WHAT IS REQUIRED
The required output is the line containing "In contrast to" followed by every line after it to the end of the listing, each written out exactly.

MATERIAL SHOWN
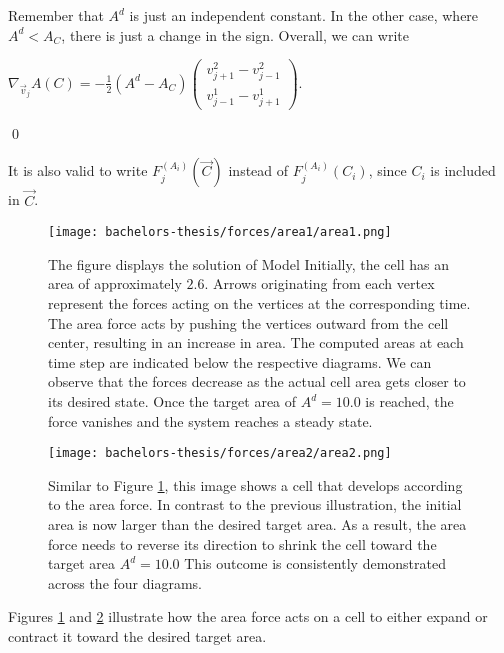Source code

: \begin{proposition}
	Remember that $A^d$ is just an independent constant. 
	In the other case, where $A^d < A_{C}$, there is just a change in the sign. 
	Overall, we can write 
\begin{center}
	$
	\nabla_{\vec{v}_j} A(C) = - \frac{1}{2} (A^d - A_{C}) \begin{pmatrix}
		v_{j+1}^2 - v_{j-1}^2  \\[0.5em]
	   v_{j-1}^1  - v_{j+1}^1 
  	\end{pmatrix}.
	$
\end{center}

	\qed
\end{proposition}
It is also valid to write $F_{j}^{(A_i)}(\vec{C})$ instead of $F_{j}^{(A_i)}(C_i)$, since $C_i$ is included in $\vec{C}$. 


\begin{figure}
	\begin{center}
		\texttt{[image: bachelors-thesis/forces/area1/area1.png]}
		\caption{The figure displays the solution of Model  
		Initially, the cell has an area of approximately $2.6$. 
		Arrows originating from each vertex represent the forces acting on the vertices at the corresponding time.
		The area force acts by pushing the vertices outward from the cell center, resulting in an increase in area.
		The computed areas at each time step are indicated below the respective diagrams.
		We can observe that the forces decrease as the actual cell area gets closer to its desired state. 
		Once the target area of $A^d = 10.0$ is reached, the force vanishes and the system reaches a steady state.
		}
		\label{fig:areaForce}
	\end{center}
\end{figure}

\begin{figure}
	\begin{center}
		\texttt{[image: bachelors-thesis/forces/area2/area2.png]}
		\caption{Similar to Figure \ref{fig:areaForce}, this image shows a cell that develops according to the area force. 
		In contrast to the previous illustration, the initial area is now larger than the desired target area.
		As a result, the area force needs to reverse its direction to shrink the cell toward the target area $A^d = 10.0$
		This outcome is consistently demonstrated across the four diagrams. }
		\label{fig:areaForce2}
	\end{center}
\end{figure}

Figures \ref{fig:areaForce} and \ref{fig:areaForce2} illustrate how the area force acts on a cell to either expand or contract it toward the desired target area.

ANSWER BELOW
		In contrast to the previous illustration, the initial area is now larger than the desired target area.
		As a result, the area force needs to reverse its direction to shrink the cell toward the target area $A^d = 10.0$
		This outcome is consistently demonstrated across the four diagrams. }
		\label{fig:areaForce2}
	\end{center}
\end{figure}

Figures \ref{fig:areaForce} and \ref{fig:areaForce2} illustrate how the area force acts on a cell to either expand or contract it toward the desired target area.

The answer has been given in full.